--- SOURCE DATA Enclosed Below ---

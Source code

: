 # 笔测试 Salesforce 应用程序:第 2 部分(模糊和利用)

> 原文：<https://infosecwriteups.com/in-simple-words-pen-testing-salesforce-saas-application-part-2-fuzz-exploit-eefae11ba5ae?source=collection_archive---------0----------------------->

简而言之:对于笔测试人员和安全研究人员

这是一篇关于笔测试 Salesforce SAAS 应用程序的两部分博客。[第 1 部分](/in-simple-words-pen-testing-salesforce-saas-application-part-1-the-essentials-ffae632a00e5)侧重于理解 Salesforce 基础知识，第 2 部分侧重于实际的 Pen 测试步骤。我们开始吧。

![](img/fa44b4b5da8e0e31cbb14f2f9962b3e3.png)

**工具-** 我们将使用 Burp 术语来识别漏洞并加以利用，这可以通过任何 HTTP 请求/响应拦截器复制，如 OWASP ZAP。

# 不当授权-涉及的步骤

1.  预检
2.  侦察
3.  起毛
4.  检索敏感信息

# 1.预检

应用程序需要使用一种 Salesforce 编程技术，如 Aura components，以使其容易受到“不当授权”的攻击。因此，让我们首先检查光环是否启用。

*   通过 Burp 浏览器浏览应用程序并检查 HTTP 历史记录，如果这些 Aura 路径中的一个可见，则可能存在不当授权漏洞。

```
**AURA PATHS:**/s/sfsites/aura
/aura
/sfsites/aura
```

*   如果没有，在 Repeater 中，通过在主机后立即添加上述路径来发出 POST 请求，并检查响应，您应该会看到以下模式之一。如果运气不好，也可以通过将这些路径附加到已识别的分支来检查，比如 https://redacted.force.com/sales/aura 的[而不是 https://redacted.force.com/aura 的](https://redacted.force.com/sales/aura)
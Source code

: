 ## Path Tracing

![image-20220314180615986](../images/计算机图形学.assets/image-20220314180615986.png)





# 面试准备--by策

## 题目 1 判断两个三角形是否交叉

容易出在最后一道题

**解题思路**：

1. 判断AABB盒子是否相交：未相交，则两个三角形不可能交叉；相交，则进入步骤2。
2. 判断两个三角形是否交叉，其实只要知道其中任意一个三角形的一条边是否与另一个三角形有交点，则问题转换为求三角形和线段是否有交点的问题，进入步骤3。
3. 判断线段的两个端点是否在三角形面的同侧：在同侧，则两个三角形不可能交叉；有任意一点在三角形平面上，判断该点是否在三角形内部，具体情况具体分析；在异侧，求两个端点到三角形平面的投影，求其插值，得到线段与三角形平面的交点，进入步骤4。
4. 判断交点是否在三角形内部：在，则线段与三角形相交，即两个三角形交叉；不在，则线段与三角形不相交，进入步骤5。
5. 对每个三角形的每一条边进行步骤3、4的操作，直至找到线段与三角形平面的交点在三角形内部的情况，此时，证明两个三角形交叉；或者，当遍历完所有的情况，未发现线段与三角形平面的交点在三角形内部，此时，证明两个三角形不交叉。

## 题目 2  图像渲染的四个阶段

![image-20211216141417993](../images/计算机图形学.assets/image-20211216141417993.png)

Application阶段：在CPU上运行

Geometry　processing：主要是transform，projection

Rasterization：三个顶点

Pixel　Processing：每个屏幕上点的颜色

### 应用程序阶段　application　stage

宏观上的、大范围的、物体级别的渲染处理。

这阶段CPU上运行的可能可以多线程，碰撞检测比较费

--- End of Enclosed SOURCE DATA ---
--- SOURCE DATA Enclosed Below ---

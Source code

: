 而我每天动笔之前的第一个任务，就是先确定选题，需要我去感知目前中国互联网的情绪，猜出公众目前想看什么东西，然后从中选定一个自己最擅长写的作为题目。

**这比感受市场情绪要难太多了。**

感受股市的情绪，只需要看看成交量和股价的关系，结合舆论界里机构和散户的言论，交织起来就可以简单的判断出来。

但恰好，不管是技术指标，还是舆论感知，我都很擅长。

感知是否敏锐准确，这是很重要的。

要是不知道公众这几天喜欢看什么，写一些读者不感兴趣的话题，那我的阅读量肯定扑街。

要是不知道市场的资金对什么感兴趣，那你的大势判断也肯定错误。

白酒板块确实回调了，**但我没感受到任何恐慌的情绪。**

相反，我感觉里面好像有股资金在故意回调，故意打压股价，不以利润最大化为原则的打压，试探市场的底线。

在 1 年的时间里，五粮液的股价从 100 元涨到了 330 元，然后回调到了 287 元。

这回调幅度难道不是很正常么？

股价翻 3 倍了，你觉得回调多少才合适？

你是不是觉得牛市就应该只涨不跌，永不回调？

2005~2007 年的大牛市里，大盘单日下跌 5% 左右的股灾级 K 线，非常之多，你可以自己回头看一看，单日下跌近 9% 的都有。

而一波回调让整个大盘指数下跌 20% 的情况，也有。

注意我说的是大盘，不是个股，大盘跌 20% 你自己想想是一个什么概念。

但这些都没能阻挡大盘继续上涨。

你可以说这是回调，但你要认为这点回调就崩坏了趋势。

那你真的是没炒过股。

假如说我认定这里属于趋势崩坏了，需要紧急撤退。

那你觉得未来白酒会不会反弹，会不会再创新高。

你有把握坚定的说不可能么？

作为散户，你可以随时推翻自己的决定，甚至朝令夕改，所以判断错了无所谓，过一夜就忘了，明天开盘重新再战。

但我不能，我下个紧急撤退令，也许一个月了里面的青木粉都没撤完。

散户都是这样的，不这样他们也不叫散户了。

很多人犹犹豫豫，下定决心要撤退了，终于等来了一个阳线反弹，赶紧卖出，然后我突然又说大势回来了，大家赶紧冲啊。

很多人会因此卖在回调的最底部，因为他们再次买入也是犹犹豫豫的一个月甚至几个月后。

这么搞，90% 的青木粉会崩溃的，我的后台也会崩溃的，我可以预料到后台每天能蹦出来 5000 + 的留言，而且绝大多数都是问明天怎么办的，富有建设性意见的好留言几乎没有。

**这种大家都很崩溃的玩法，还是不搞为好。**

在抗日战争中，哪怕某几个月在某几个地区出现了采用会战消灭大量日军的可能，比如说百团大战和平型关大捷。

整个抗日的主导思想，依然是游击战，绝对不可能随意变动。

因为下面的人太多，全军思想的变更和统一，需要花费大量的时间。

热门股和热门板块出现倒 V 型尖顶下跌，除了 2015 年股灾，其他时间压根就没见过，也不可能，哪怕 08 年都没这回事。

--- End of Enclosed SOURCE DATA ---
--- SOURCE DATA Enclosed Below ---

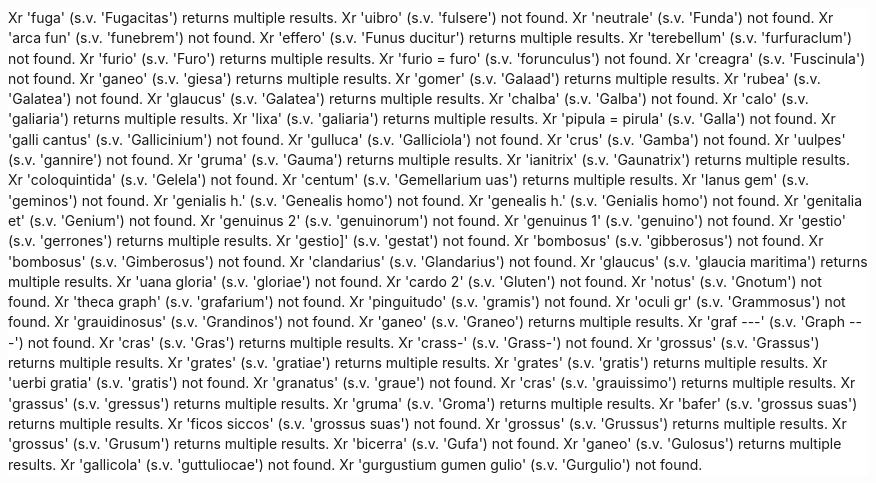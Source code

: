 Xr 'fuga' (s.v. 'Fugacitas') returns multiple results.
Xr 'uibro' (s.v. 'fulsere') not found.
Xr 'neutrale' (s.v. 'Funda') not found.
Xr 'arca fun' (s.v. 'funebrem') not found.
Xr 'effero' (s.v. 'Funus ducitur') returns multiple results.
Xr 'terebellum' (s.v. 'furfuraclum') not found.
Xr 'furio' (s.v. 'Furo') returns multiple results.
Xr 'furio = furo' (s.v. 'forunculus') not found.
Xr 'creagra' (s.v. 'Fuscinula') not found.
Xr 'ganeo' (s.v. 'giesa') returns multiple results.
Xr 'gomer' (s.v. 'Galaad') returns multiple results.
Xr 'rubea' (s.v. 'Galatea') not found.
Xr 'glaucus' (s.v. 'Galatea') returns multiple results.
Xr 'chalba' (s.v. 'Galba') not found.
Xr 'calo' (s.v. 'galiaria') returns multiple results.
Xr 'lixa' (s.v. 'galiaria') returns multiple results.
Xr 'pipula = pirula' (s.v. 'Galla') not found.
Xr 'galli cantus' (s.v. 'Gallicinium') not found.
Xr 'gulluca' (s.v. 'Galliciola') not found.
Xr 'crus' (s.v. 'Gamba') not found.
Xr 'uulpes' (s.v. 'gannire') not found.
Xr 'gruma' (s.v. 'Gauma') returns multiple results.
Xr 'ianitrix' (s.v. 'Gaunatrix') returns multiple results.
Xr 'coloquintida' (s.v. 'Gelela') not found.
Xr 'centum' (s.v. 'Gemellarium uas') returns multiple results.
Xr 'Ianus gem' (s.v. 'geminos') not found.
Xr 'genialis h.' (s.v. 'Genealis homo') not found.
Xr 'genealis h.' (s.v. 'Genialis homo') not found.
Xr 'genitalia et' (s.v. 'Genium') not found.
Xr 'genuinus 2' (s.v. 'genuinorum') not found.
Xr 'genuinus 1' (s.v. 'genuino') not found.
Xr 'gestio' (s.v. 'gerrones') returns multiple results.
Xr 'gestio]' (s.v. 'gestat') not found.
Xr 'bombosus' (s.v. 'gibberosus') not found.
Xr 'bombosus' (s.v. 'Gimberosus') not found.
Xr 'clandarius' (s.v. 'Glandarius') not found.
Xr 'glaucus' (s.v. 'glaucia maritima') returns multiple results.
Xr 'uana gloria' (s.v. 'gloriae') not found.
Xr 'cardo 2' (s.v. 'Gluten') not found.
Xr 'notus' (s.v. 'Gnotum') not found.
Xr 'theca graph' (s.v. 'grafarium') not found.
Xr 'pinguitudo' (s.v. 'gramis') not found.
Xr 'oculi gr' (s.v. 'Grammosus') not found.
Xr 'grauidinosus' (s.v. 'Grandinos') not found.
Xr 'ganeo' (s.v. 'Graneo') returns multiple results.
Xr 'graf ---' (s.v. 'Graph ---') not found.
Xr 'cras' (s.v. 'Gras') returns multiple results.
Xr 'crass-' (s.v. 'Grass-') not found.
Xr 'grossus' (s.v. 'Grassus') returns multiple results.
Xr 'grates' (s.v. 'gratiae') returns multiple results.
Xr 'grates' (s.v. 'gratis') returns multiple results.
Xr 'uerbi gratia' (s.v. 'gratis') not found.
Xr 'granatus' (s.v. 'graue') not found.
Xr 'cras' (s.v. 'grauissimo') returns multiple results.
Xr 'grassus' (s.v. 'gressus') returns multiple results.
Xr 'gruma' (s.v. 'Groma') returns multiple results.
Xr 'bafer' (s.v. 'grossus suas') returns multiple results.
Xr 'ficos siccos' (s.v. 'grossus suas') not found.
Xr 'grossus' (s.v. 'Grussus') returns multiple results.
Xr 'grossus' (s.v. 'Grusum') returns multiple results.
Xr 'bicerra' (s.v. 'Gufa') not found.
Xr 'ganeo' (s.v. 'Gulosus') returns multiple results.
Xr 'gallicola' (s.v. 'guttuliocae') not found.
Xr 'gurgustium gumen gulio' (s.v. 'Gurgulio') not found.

--- End of Enclosed SOURCE DATA ---

ACTIVITY: Using the entries above, give again exactly the lines from the line holding "Xr 'effero' (s.v." through the line holding "Xr 'glaucus' (s.v. 'Galatea')". Include both end lines and nothing else.

SOLUTION TO THE PROBLEM:
Xr 'effero' (s.v. 'Funus ducitur') returns multiple results.
Xr 'terebellum' (s.v. 'furfuraclum') not found.
Xr 'furio' (s.v. 'Furo') returns multiple results.
Xr 'furio = furo' (s.v. 'forunculus') not found.
Xr 'creagra' (s.v. 'Fuscinula') not found.
Xr 'ganeo' (s.v. 'giesa') returns multiple results.
Xr 'gomer' (s.v. 'Galaad') returns multiple results.
Xr 'rubea' (s.v. 'Galatea') not found.
Xr 'glaucus' (s.v. 'Galatea') returns multiple results.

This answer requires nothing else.